═════ Entries provided
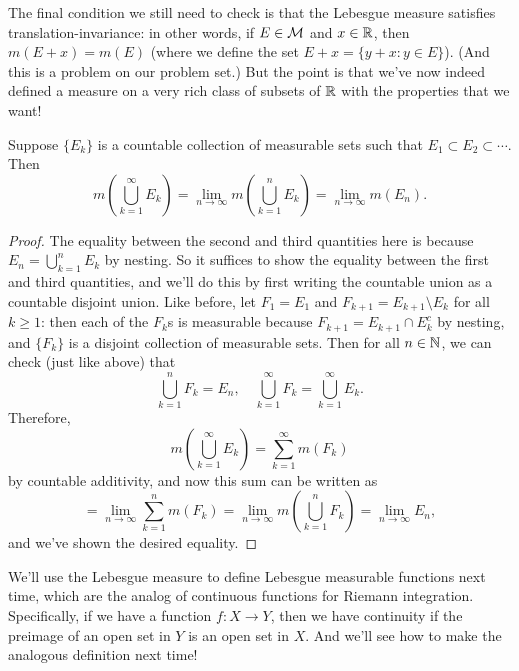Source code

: The final condition we still need to check is that the Lebesgue measure satisfies translation-invariance: in other words, if $E \in \mathcal{M}$ and $x \in \mathbb R$, then $m(E+x) = m(E)$ (where we define the set $E+x = \{y+x: y \in E\}$). (And this is a problem on our problem set.) But the point is that we've now indeed defined a measure on a very rich class of subsets of $\mathbb R$ with the properties that we want!

\begin{theorem}
Suppose $\{E_k\}$ is a countable collection of measurable sets such that $E_1 \subset E_2 \subset \cdots$. Then
\[
    m\left(\bigcup_{k=1}^{\infty} E_k\right) = \lim_{n \to \infty} m\left(\bigcup_{k=1}^{n} E_k\right) = \lim_{n \to \infty} m(E_n).
\]
\end{theorem}
\begin{proof}
The equality between the second and third quantities here is because $E_n = \bigcup_{k=1}^n E_k$ by nesting. So it suffices to show the equality between the first and third quantities, and we'll do this by first writing the countable union as a countable disjoint union. Like before, let $F_1 = E_1$ and $F_{k+1} = E_{k+1} \setminus E_k$ for all $k \ge 1$: then each of the $F_k$s is measurable because $F_{k+1} = E_{k+1} \cap E_k^c$ by nesting, and $\{F_k\}$ is a disjoint collection of measurable sets. Then for all $n \in \mathbb N$, we can check (just like above) that
\[
    \bigcup_{k=1}^n F_k = E_n, \quad \bigcup_{k=1}^{\infty} F_k = \bigcup_{k=1}^{\infty} E_k. 
\]
Therefore, 
\[
    m\left(\bigcup_{k=1}^{\infty} E_k\right) = \sum_{k=1}^{\infty} m(F_k)
\]
by countable additivity, and now this sum can be written as 
\[
    = \lim_{n \to \infty} \sum_{k=1}^n m(F_k) = \lim_{n \to \infty} m\left(\bigcup_{k=1}^n F_k\right) = \lim_{n \to \infty} E_n,
\]
and we've shown the desired equality.
\end{proof}

We'll use the Lebesgue measure to define Lebesgue measurable functions next time, which are the analog of continuous functions for Riemann integration. Specifically, if we have a function $f: X \to Y$, then we have continuity if the preimage of an open set in $Y$ is an open set in $X$. And we'll see how to make the analogous definition next time! 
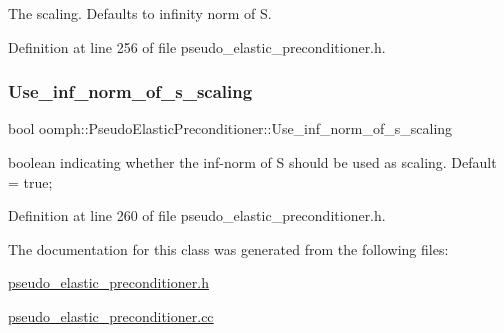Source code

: The scaling. Defaults to infinity norm of S. 



Definition at line 256 of file pseudo\+\_\+elastic\+\_\+preconditioner.\+h.

\mbox{\label{classoomph_1_1PseudoElasticPreconditioner_a3ca651eb7983c61cdaea734b19f2ac25}} 
\subsubsection{\texorpdfstring{Use\+\_\+inf\+\_\+norm\+\_\+of\+\_\+s\+\_\+scaling}{Use\_inf\_norm\_of\_s\_scaling}}
{\footnotesize\ttfamily bool oomph\+::\+Pseudo\+Elastic\+Preconditioner\+::\+Use\+\_\+inf\+\_\+norm\+\_\+of\+\_\+s\+\_\+scaling\hspace{0.3cm}{\ttfamily [private]}}



boolean indicating whether the inf-\/norm of S should be used as scaling. Default = true; 



Definition at line 260 of file pseudo\+\_\+elastic\+\_\+preconditioner.\+h.



The documentation for this class was generated from the following files\+:\begin{DoxyCompactItemize}
\item 
\hyperlink{pseudo__elastic__preconditioner_8h}{pseudo\+\_\+elastic\+\_\+preconditioner.\+h}\item 
\hyperlink{pseudo__elastic__preconditioner_8cc}{pseudo\+\_\+elastic\+\_\+preconditioner.\+cc}\end{DoxyCompactItemize}
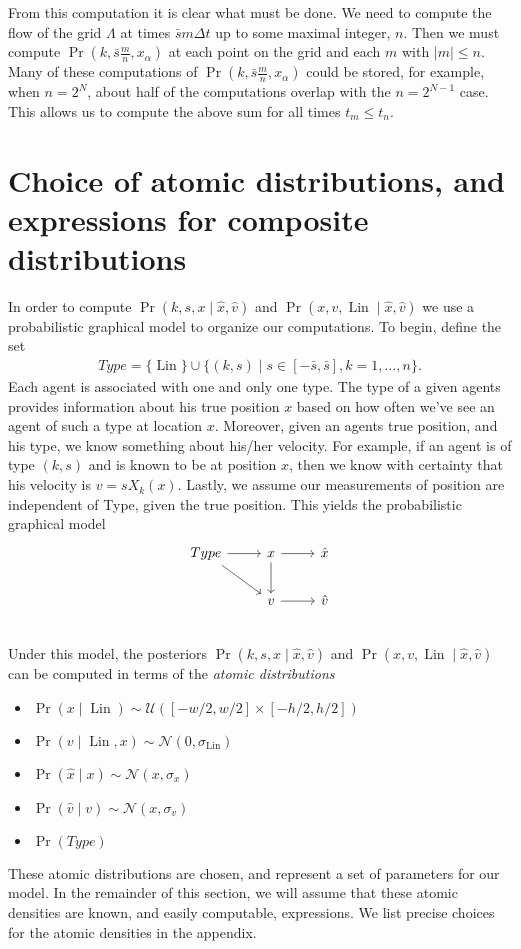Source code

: \documentclass[12pt]{amsart}
\DeclareMathOperator{\Lin}{Lin}
\begin{document}
From this computation it is clear what must be done.
We need to compute the flow of the grid $\Lambda$ at times $\bar{s} m \Delta t$ up to some maximal integer, $n$.
Then we must compute $\Pr( k , \bar{s}\frac{m}{n} , x_\alpha)$ at each point on the grid and each $m$ with $|m| \leq n$.
Many of these computations of $\Pr(k,\bar{s} \frac{m}{n}, x_\alpha)$ could be stored, for example, when $n=2^{N}$, about half of the computations overlap with the $n=2^{N-1}$ case.
This allows us to compute the above sum for all times $t_m \leq t_n$.

\section{Choice of atomic distributions, and expressions for composite distributions}
In order to compute $\Pr( k,s,x \mid \hat{x}, \hat{v} )$ and $\Pr( x, v, \Lin \mid \hat{x}, \hat{v} )$ we use a probabilistic graphical model to organize our computations.
To begin, define the set
\begin{align*}
	Type = \{ \Lin \} \cup \{ (k,s) \mid s \in [-\bar{s}, \bar{s}] , k = 1,\dots,n\}.
\end{align*}
Each agent is associated with one and only one type.
The type of a given agents provides information about his true position $x$ based on how often we've see an agent of such a type at location $x$.
Moreover, given an agents true position, and his type, we know something about his/her velocity.
For example, if an agent is of type $(k,s)$ and is known to be at position $x$, then we know with certainty that his velocity is $v = sX_k(x)$.
Lastly, we assume our measurements of position are independent of Type, given the true position.
This yields the probabilistic graphical model
\begin{equation}
\begin{tikzcd}
	Type \arrow[r] \arrow[rd] & x \arrow[d] \arrow[r] & \hat{x} \\
	 & v \ar[r] & \hat{v} \\
\end{tikzcd}
\label{eq:pgm}
\end{equation}
Under this model, the posteriors $\Pr( k,s,x \mid \hat{x}, \hat{v} )$ and $\Pr( x, v, \Lin \mid \hat{x}, \hat{v} )$ can be computed in terms of the \emph{atomic distributions}
\begin{itemize}
	\item $\Pr( x \mid \Lin ) \sim \mathcal{U}( [-w/2,w/2] \times [-h/2, h/2] )$
	\item $\Pr( v \mid \Lin, x) \sim \mathcal{N}(0, \sigma_{\Lin} )$
	\item $\Pr( \hat{x} \mid x) \sim \mathcal{N}( x , \sigma_x)$
	\item $\Pr( \hat{v} \mid v) \sim \mathcal{N}( x , \sigma_v)$
	\item $\Pr(Type)$
\end{itemize}
These atomic distributions are chosen, and represent a set of parameters for our model.
In the remainder of this section, we will assume that these atomic densities are known, and easily computable, expressions.
We list precise choices for the atomic densities in the appendix.
\end{document}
══════════
▸ **What the exercise asks**: You are asked to reproduce each line above exactly, but to exclude the pictures.

▸ **Result**:
Source code

: The final condition we still need to check is that the Lebesgue measure satisfies translation-invariance: in other words, if $E \in \mathcal{M}$ and $x \in \mathbb R$, then $m(E+x) = m(E)$ (where we define the set $E+x = \{y+x: y \in E\}$). (And this is a problem on our problem set.) But the point is that we've now indeed defined a measure on a very rich class of subsets of $\mathbb R$ with the properties that we want!

\begin{theorem}
Suppose $\{E_k\}$ is a countable collection of measurable sets such that $E_1 \subset E_2 \subset \cdots$. Then
\[
    m\left(\bigcup_{k=1}^{\infty} E_k\right) = \lim_{n \to \infty} m\left(\bigcup_{k=1}^{n} E_k\right) = \lim_{n \to \infty} m(E_n).
\]
\end{theorem}
\begin{proof}
The equality between the second and third quantities here is because $E_n = \bigcup_{k=1}^n E_k$ by nesting. So it suffices to show the equality between the first and third quantities, and we'll do this by first writing the countable union as a countable disjoint union. Like before, let $F_1 = E_1$ and $F_{k+1} = E_{k+1} \setminus E_k$ for all $k \ge 1$: then each of the $F_k$s is measurable because $F_{k+1} = E_{k+1} \cap E_k^c$ by nesting, and $\{F_k\}$ is a disjoint collection of measurable sets. Then for all $n \in \mathbb N$, we can check (just like above) that
\[
    \bigcup_{k=1}^n F_k = E_n, \quad \bigcup_{k=1}^{\infty} F_k = \bigcup_{k=1}^{\infty} E_k. 
\]
Therefore, 
\[
    m\left(\bigcup_{k=1}^{\infty} E_k\right) = \sum_{k=1}^{\infty} m(F_k)
\]
by countable additivity, and now this sum can be written as 
\[
    = \lim_{n \to \infty} \sum_{k=1}^n m(F_k) = \lim_{n \to \infty} m\left(\bigcup_{k=1}^n F_k\right) = \lim_{n \to \infty} E_n,
\]
and we've shown the desired equality.
\end{proof}

We'll use the Lebesgue measure to define Lebesgue measurable functions next time, which are the analog of continuous functions for Riemann integration. Specifically, if we have a function $f: X \to Y$, then we have continuity if the preimage of an open set in $Y$ is an open set in $X$. And we'll see how to make the analogous definition next time! 
Source code

: The scaling. Defaults to infinity norm of S. 



Definition at line 256 of file pseudo\+\_\+elastic\+\_\+preconditioner.\+h.

\mbox{\label{classoomph_1_1PseudoElasticPreconditioner_a3ca651eb7983c61cdaea734b19f2ac25}} 
\subsubsection{\texorpdfstring{Use\+\_\+inf\+\_\+norm\+\_\+of\+\_\+s\+\_\+scaling}{Use\_inf\_norm\_of\_s\_scaling}}
{\footnotesize\ttfamily bool oomph\+::\+Pseudo\+Elastic\+Preconditioner\+::\+Use\+\_\+inf\+\_\+norm\+\_\+of\+\_\+s\+\_\+scaling\hspace{0.3cm}{\ttfamily [private]}}



boolean indicating whether the inf-\/norm of S should be used as scaling. Default = true; 



Definition at line 260 of file pseudo\+\_\+elastic\+\_\+preconditioner.\+h.



The documentation for this class was generated from the following files\+:\begin{DoxyCompactItemize}
\item 
\hyperlink{pseudo__elastic__preconditioner_8h}{pseudo\+\_\+elastic\+\_\+preconditioner.\+h}\item 
\hyperlink{pseudo__elastic__preconditioner_8cc}{pseudo\+\_\+elastic\+\_\+preconditioner.\+cc}\end{DoxyCompactItemize}
Source code

: \documentclass[12pt]{amsart}
\DeclareMathOperator{\Lin}{Lin}
\begin{document}
From this computation it is clear what must be done.
We need to compute the flow of the grid $\Lambda$ at times $\bar{s} m \Delta t$ up to some maximal integer, $n$.
Then we must compute $\Pr( k , \bar{s}\frac{m}{n} , x_\alpha)$ at each point on the grid and each $m$ with $|m| \leq n$.
Many of these computations of $\Pr(k,\bar{s} \frac{m}{n}, x_\alpha)$ could be stored, for example, when $n=2^{N}$, about half of the computations overlap with the $n=2^{N-1}$ case.
This allows us to compute the above sum for all times $t_m \leq t_n$.

\section{Choice of atomic distributions, and expressions for composite distributions}
In order to compute $\Pr( k,s,x \mid \hat{x}, \hat{v} )$ and $\Pr( x, v, \Lin \mid \hat{x}, \hat{v} )$ we use a probabilistic graphical model to organize our computations.
To begin, define the set
\begin{align*}
	Type = \{ \Lin \} \cup \{ (k,s) \mid s \in [-\bar{s}, \bar{s}] , k = 1,\dots,n\}.
\end{align*}
Each agent is associated with one and only one type.
The type of a given agents provides information about his true position $x$ based on how often we've see an agent of such a type at location $x$.
Moreover, given an agents true position, and his type, we know something about his/her velocity.
For example, if an agent is of type $(k,s)$ and is known to be at position $x$, then we know with certainty that his velocity is $v = sX_k(x)$.
Lastly, we assume our measurements of position are independent of Type, given the true position.
This yields the probabilistic graphical model
\begin{equation}
\begin{tikzcd}
	Type \arrow[r] \arrow[rd] & x \arrow[d] \arrow[r] & \hat{x} \\
	 & v \ar[r] & \hat{v} \\
\end{tikzcd}
\label{eq:pgm}
\end{equation}
Under this model, the posteriors $\Pr( k,s,x \mid \hat{x}, \hat{v} )$ and $\Pr( x, v, \Lin \mid \hat{x}, \hat{v} )$ can be computed in terms of the \emph{atomic distributions}
\begin{itemize}
	\item $\Pr( x \mid \Lin ) \sim \mathcal{U}( [-w/2,w/2] \times [-h/2, h/2] )$
	\item $\Pr( v \mid \Lin, x) \sim \mathcal{N}(0, \sigma_{\Lin} )$
	\item $\Pr( \hat{x} \mid x) \sim \mathcal{N}( x , \sigma_x)$
	\item $\Pr( \hat{v} \mid v) \sim \mathcal{N}( x , \sigma_v)$
	\item $\Pr(Type)$
\end{itemize}
These atomic distributions are chosen, and represent a set of parameters for our model.
In the remainder of this section, we will assume that these atomic densities are known, and easily computable, expressions.
We list precise choices for the atomic densities in the appendix.
\end{document}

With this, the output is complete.